When Guatemala announced it was having a UN Security Council debate on women, peace and security around the same time the Foreign Secretary announced his initiative on preventing sexual violence it became clear that the UK and Guatemala would have a productive working relationship to advance the international community’s response to these issues. I welcome our guest blogger, Thomas Hart, Guatemala Country Director of UK NGO Health Poverty Action to talk about his experience on dealing with this issue in Guatemala. Over to you Thomas…..
“It is as much a means of waging war as are bullets or tanks”, says Britain’s Foreign Secretary, William Hague, writing about sexual violence during armed conflict.
In the Democratic Republic of the Congo, an estimated 100,000 women were raped in the South Kivu region alone. From Bosnia to Syria, sexual violence is used to terrorise, punish and humiliate an “enemy” population in war.
And long after the violence has ended, unbearable memories endure. But in post conflict situations, there are many who don’t want the issue aired;, the nature of internal conflicts means that in places like Guatemala, the aggressors are living open among the population they terrorised, and often still have links with the powerful.

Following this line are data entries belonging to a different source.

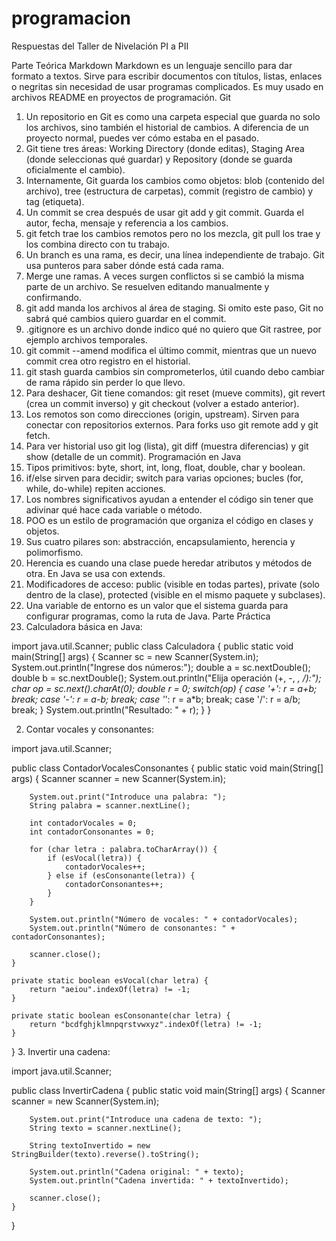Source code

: # programacion 

Respuestas del Taller de Nivelación PI a PII

Parte Teórica
Markdown
Markdown es un lenguaje sencillo para dar formato a textos. Sirve para escribir documentos con títulos, listas, enlaces o negritas sin necesidad de usar programas complicados. Es muy usado en archivos README en proyectos de programación.
Git
1. Un repositorio en Git es como una carpeta especial que guarda no solo los archivos, sino también el historial de cambios. A diferencia de un proyecto normal, puedes ver cómo estaba en el pasado.
2. Git tiene tres áreas: Working Directory (donde editas), Staging Area (donde seleccionas qué guardar) y Repository (donde se guarda oficialmente el cambio).
3. Internamente, Git guarda los cambios como objetos: blob (contenido del archivo), tree (estructura de carpetas), commit (registro de cambio) y tag (etiqueta).
4. Un commit se crea después de usar git add y git commit. Guarda el autor, fecha, mensaje y referencia a los cambios.
5. git fetch trae los cambios remotos pero no los mezcla, git pull los trae y los combina directo con tu trabajo.
6. Un branch es una rama, es decir, una línea independiente de trabajo. Git usa punteros para saber dónde está cada rama.
7. Merge une ramas. A veces surgen conflictos si se cambió la misma parte de un archivo. Se resuelven editando manualmente y confirmando.
8. git add manda los archivos al área de staging. Si omito este paso, Git no sabrá qué cambios quiero guardar en el commit.
9. .gitignore es un archivo donde indico qué no quiero que Git rastree, por ejemplo archivos temporales.
10. git commit --amend modifica el último commit, mientras que un nuevo commit crea otro registro en el historial.
11. git stash guarda cambios sin comprometerlos, útil cuando debo cambiar de rama rápido sin perder lo que llevo.
12. Para deshacer, Git tiene comandos: git reset (mueve commits), git revert (crea un commit inverso) y git checkout (volver a estado anterior).
13. Los remotos son como direcciones (origin, upstream). Sirven para conectar con repositorios externos. Para forks uso git remote add y git fetch.
14. Para ver historial uso git log (lista), git diff (muestra diferencias) y git show (detalle de un commit).
Programación en Java
15. Tipos primitivos: byte, short, int, long, float, double, char y boolean.
16. if/else sirven para decidir; switch para varias opciones; bucles (for, while, do-while) repiten acciones.
17. Los nombres significativos ayudan a entender el código sin tener que adivinar qué hace cada variable o método.
18. POO es un estilo de programación que organiza el código en clases y objetos.
19. Sus cuatro pilares son: abstracción, encapsulamiento, herencia y polimorfismo.
20. Herencia es cuando una clase puede heredar atributos y métodos de otra. En Java se usa con extends.
21. Modificadores de acceso: public (visible en todas partes), private (solo dentro de la clase), protected (visible en el mismo paquete y subclases).
22. Una variable de entorno es un valor que el sistema guarda para configurar programas, como la ruta de Java.
Parte Práctica
1. Calculadora básica en Java:

import java.util.Scanner;
public class Calculadora {
  public static void main(String[] args) {
    Scanner sc = new Scanner(System.in);
    System.out.println("Ingrese dos números:");
    double a = sc.nextDouble();
    double b = sc.nextDouble();
    System.out.println("Elija operación (+, -, *, /):");
    char op = sc.next().charAt(0);
    double r = 0;
    switch(op) {
      case '+': r = a+b; break;
      case '-': r = a-b; break;
      case '*': r = a*b; break;
      case '/': r = a/b; break;
    }
    System.out.println("Resultado: " + r);
  }
}

2. Contar vocales y consonantes:


import java.util.Scanner;

public class ContadorVocalesConsonantes {
    public static void main(String[] args) {
        Scanner scanner = new Scanner(System.in);
        
        System.out.print("Introduce una palabra: ");
        String palabra = scanner.nextLine();
        
        int contadorVocales = 0;
        int contadorConsonantes = 0;

        for (char letra : palabra.toCharArray()) {
            if (esVocal(letra)) {
                contadorVocales++;
            } else if (esConsonante(letra)) {
                contadorConsonantes++;
            }
        }

        System.out.println("Número de vocales: " + contadorVocales);
        System.out.println("Número de consonantes: " + contadorConsonantes);
        
        scanner.close();
    }

    private static boolean esVocal(char letra) {
        return "aeiou".indexOf(letra) != -1;
    }

    private static boolean esConsonante(char letra) {
        return "bcdfghjklmnpqrstvwxyz".indexOf(letra) != -1;
    }
}
3. Invertir una cadena:

import java.util.Scanner;

public class InvertirCadena {
    public static void main(String[] args) {
        Scanner scanner = new Scanner(System.in);
        
        System.out.print("Introduce una cadena de texto: ");
        String texto = scanner.nextLine();
        
        String textoInvertido = new StringBuilder(texto).reverse().toString();
        
        System.out.println("Cadena original: " + texto);
        System.out.println("Cadena invertida: " + textoInvertido);
        
        scanner.close();
    }
}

Among women survivors themselves, there are differing attitudes; many had children as a result of rape, and are caught between needing to provide for their family and needing to confront the past. Many are desperately poor, and sometimes dependent on the aggressor for survival. Others live with shame and guilt for what has happened to them; society often blames them for what happened to them, and in turn they blame themselves.
Poverty Action spoke with a group of older women in Santa Lucia la Reforma about their lives; within minutes, the group was in tears and we had to stop as memories and traumas came rushing to the surface.

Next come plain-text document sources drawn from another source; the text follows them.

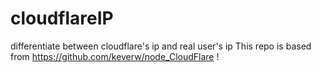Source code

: # cloudflareIP
 differentiate between cloudflare's ip and real user's ip
This repo is based from https://github.com/keverw/node_CloudFlare !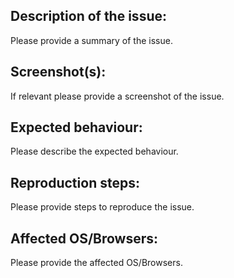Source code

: ## Description of the issue:
Please provide a summary of the issue.

## Screenshot(s):
If relevant please provide a screenshot of the issue.

## Expected behaviour:
Please describe the expected behaviour. 

## Reproduction steps:
Please provide steps to reproduce the issue.

## Affected OS/Browsers:
Please provide the affected OS/Browsers.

In the flurry of development work which accompanies the transition from open conflict to building peace, the voices of women brutalised by the conflict are rarely heard. For the survivors of sexual violence, war doesn’t end with peace accords.
The UK’s Preventing Sexual Violence Initiative has begun work within both the Foreign Office and the UN to support survivors and prosecute aggressors. Remembering isn’t enough; but breaking the silence around sexual violence in conflict is the first step.